Janie's back became ramrod straight and she was visibly fighting the urge to turn and catch George's eye to see his reaction. She didn't dare turn around. Everyone knew Janie wouldn't want to kiss Oliver of all people. He was like her brother. Everyone's eyes were darting back and forth between Janie and George, knowing something was about to blow.

Oliver didn't seem to care about the growing tension or maybe he just wanted to get George's goat. He made a big show of licking his lips as he leaned in to the center of the circle to kiss Janie. Janie sat there frozen to her spot. She was supposed to meet him in the middle for the payoff. Oliver glanced up at George and raised his eyebrows like,
I bet this is gonna bug you.
George got across the room in two steps, pulled Janie to her feet and announced, “Janie and I are going out.”

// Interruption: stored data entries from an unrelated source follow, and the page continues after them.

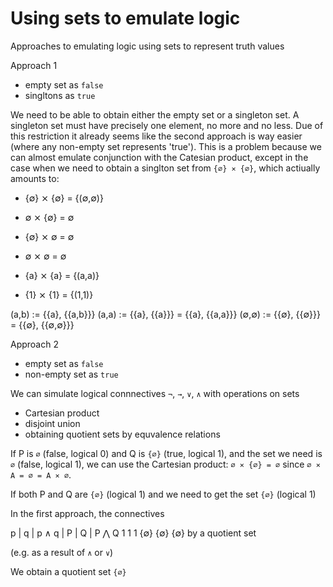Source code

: # Using sets to emulate logic

Approaches to emulating logic using sets to represent truth values

Approach 1
- empty set as `false`
- singltons as `true`

We need to be able to obtain either the empty set or a singleton set. A singleton set must have precisely one element, no more and no less. Due of this restriction it already seems like the second approach is way easier (where any non-empty set represents 'true'). This is a problem because we can almost emulate conjunction with the Catesian product, except in the case when we need to obtain a singlton set from `{∅} ⨯ {∅}`, which actiually amounts to:

- {∅} ⨯ {∅} = {(∅,∅)}
-  ∅  ⨯ {∅} =  ∅
- {∅} ⨯  ∅  =  ∅
-  ∅  ⨯  ∅  =  ∅


- {a} ⨯ {a} = {(a,a)}
- {1} ⨯ {1} = {(1,1)}

(a,b) := {{a}, {{a,b}}}
(a,a) := {{a}, {{a}}} = {{a}, {{a,a}}}
(∅,∅) := {{∅}, {{∅}}} = {{∅}, {{∅,∅}}}



Approach 2
- empty set as `false`
- non-empty set as `true`


We can simulate logical connnectives `¬`, `→`, `∨`, `∧` with operations on sets
- Cartesian product
- disjoint union
- obtaining quotient sets by equvalence relations


If P is `∅` (false, logical 0) 
and Q is `{∅}` (true, logical 1), 
and the set we need is `∅` (false, logical 1), 
we can use the Cartesian product:
`∅ ⨯ {∅} = ∅`
since `∅ ⨯ A = ∅ = A ⨯ ∅`.





If both P and Q are `{∅}` (logical 1) and we need to get the set `{∅}` (logical 1) 





In the first approach, the connectives

p | q | p ∧ q | P | Q | P ⋀ Q
1   1     1    {∅} {∅}  {∅} by a quotient set



(e.g. as a result of `∧` or `∨`)

We obtain a quotient set `{∅}`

George dragged Janie up the stairs and out the front door. The wolf whistles and laughter followed them all the way outside. There was a horrible screech as someone dragged the needle off the record so that everyone in the room could better hear the fight outside. Everyone ran to the tiny windows at the top of the basement wall to eavesdrop. Florence could see Janie's feet as she paced back and forth, stomping occasionally. How dare he do that to her. He had no right, the nerve! She went on and on and poor George was just standing there like a fool staring at her, taking it all, saying nothing.

She finally realized he wasn't fighting back and she stopped yelling at him. Florence couldn't hear what George whispered to her at that moment, but the next thing you know Janie was walking over to him and they were kissing. Just like that. That was the night they officially started dating.

I could picture the whole scene in my mind. I imagined the embarrassed look on her face when he dragged her away in front of all of their friends. The look in George's eyes when he whispered something so sweet to her that she stopped yelling and started kissing. I decided that this was each one's first kiss. Whether it truly was or not seemed irrelevant. How sweet that George didn't want anyone else to have Janie's first kiss? This was the exact kind of sappy romantic crap I usually hated, but I just couldn't help myself. It was flowing effortlessly out of my subconscious. The whole vision was causing me to feel heartbroken for young Janie and perhaps a little bit infatuated with my dead mother's dead first husband.